Aqib Ilyas

Personal information
- Full name: Aqib Ilyas Sulehri
- Born: 5 September 1992 (age 33) Sialkot, Pakistan
- Batting: Right-handed
- Bowling: Right-arm off spin
- Role: Top order batter
- Relations: Adnan Ilyas (brother)

International information
- National side: Oman (2015-2024);
- ODI debut (cap 1): 27 April 2019 v Namibia
- Last ODI: 21 April 2023 v Nepal
- T20I debut (cap 13): 21 November 2015 v Hong Kong
- Last T20I: 5 November 2023 v Nepal

Domestic team information
- 2024: Biratnagar Kings

Career statistics
| Competition | ODI | T20I | LA | T20 |
| Matches | 15 | 25 | 28 | 25 |
| Runs scored | 744 | 501 | 1042 | 501 |
| Batting average | 62.00 | 25.05 | 41.68 | 25.05 |
| 100s/50s | 2/5 | 0/3 | 2/6 | 0/3 |
| Top score | 109* | 60 | 109* | 60 |
| Balls bowled | 516 | 102 | 642 | 102 |
| Wickets | 19 | 2 | 21 | 2 |
| Bowling average | 17.15 | 58.50 | 20.42 | 58.50 |
| 5 wickets in innings | 0 | 0 | 0 | 0 |
| 10 wickets in match | 0 | 0 | 0 | 0 |
| Best bowling | 4/36 | 1/9 | 4/36 | 1/9 |
| Catches/stumpings | 5/– | 7/– | 11/– | 7/– |
- Source: ESPNcricinfo, 21 September 2023

= Aqib Ilyas =

Pakistani cricketer

Aqib Ilyas Sulehri (born 5 September 1992) is a Pakistani-born cricketer who has played for the Oman national cricket team since 2015. He is a right-handed top-order batsman and also bowls off-spin.

==Personal life==
Ilyas was born on 5 September 1992 in Sialkot, Pakistan. He is the younger brother of Adnan Ilyas who also played international cricket for Oman.

His family moved to Oman when Ilyas was six months old. He grew up in Muscat. In 2010 he moved to Dubai to attend university, studying civil engineering. He was invited to train with the United Arab Emirates national cricket team, but opted to return to Oman after completing his degree.
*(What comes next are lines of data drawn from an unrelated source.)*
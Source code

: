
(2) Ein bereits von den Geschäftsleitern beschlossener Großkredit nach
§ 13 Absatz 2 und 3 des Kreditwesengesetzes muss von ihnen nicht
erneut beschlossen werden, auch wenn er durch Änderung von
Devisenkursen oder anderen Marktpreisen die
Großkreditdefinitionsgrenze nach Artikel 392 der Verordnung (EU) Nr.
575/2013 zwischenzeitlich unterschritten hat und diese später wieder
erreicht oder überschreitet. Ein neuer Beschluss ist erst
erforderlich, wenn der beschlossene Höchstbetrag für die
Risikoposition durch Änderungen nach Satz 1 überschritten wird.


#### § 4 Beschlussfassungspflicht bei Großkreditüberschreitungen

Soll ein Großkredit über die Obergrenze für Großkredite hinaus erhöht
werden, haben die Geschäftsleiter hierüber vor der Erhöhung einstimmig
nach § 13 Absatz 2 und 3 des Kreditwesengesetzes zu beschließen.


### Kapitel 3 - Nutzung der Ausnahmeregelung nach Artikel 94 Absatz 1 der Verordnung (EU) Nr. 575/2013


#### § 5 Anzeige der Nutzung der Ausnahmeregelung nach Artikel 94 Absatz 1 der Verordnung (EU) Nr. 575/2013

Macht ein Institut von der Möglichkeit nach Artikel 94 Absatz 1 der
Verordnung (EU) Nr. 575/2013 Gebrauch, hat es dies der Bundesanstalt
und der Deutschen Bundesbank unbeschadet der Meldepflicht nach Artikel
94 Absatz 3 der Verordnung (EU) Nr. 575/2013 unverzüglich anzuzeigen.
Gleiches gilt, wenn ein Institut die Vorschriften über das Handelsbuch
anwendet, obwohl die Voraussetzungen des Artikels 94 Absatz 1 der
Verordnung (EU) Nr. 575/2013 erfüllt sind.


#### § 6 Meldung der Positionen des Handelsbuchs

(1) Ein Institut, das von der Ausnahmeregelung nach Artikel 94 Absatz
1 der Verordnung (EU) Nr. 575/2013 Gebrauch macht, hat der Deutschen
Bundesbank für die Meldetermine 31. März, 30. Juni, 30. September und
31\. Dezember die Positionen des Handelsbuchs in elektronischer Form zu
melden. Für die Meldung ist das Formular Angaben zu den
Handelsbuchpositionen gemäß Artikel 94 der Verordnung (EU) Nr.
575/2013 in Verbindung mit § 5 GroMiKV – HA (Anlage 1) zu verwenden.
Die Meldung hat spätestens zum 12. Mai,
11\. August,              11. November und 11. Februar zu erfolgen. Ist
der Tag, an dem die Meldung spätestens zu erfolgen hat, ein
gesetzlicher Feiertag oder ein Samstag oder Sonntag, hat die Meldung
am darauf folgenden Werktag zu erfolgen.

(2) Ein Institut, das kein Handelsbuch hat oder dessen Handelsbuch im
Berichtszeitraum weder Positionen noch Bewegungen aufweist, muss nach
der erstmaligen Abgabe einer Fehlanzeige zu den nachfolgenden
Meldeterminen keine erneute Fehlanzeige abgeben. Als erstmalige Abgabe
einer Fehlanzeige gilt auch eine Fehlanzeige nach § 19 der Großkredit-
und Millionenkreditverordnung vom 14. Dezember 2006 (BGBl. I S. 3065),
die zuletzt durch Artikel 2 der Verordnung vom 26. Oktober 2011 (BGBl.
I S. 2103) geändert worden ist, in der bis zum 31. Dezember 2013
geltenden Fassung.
In 2021, Ilyas found a tumour on his ankle bone. It was removed via surgery and confirmed as benign, but required a rehabilitation period of 18 months.

==Career==
Ilyas made his Twenty20 International (T20I) debut for Oman against Hong Kong on 21 November 2015.

In January 2018, he was named in Oman's squad for the 2018 ICC World Cricket League Division Two tournament. He made his List A debut for Oman against Canada on 8 February 2018.

In August 2018, he was named in Oman's squad for the 2018 Asia Cup Qualifier tournament. He was the leading run-scorer for Oman in the tournament, with 186 runs in five matches. In October 2018, he was named in Oman's squad for the 2018 ICC World Cricket League Division Three tournament. He scored a century in Oman's match against the United States. In December 2018, he was named in Oman's team for the 2018 ACC Emerging Teams Asia Cup.

In March 2019, he was named in Oman's team for the 2019 ICC World Cricket League Division Two tournament in Namibia. Oman finished in the top four places in the tournament, therefore gaining One Day International (ODI) status. Ilyas made his ODI debut for Oman on 27 April 2019, against Namibia, in the tournament's final. He was the leading run-scorer for Oman in the tournament, with 168 runs in six matches.

In September 2019, he was named as the vice-captain of Oman's squad for the 2019 ICC T20 World Cup Qualifier tournament. Ahead of the tournament, the International Cricket Council (ICC) named him as the player to watch in Oman's squad. In November 2019, he was named as vice-captain of Oman's squad for the 2019 ACC Emerging Teams Asia Cup in Bangladesh.

On 9 February 2020, in the 2020 Nepal Tri-Nation Series match against Nepal, Ilyas scored an unbeaten 109 runs from 108 balls. It was the first century by a batsman for Oman in ODI cricket. Two days later, against the United States, Ilyas scored his second century in as many matches, with 105 runs.

In September 2021, he was named as the vice-captain of Oman's squad for the 2021 ICC Men's T20 World Cup.

In May 2024, Ilyas was named as the captain of Oman's squad for the 2024 ICC Men's T20 World Cup.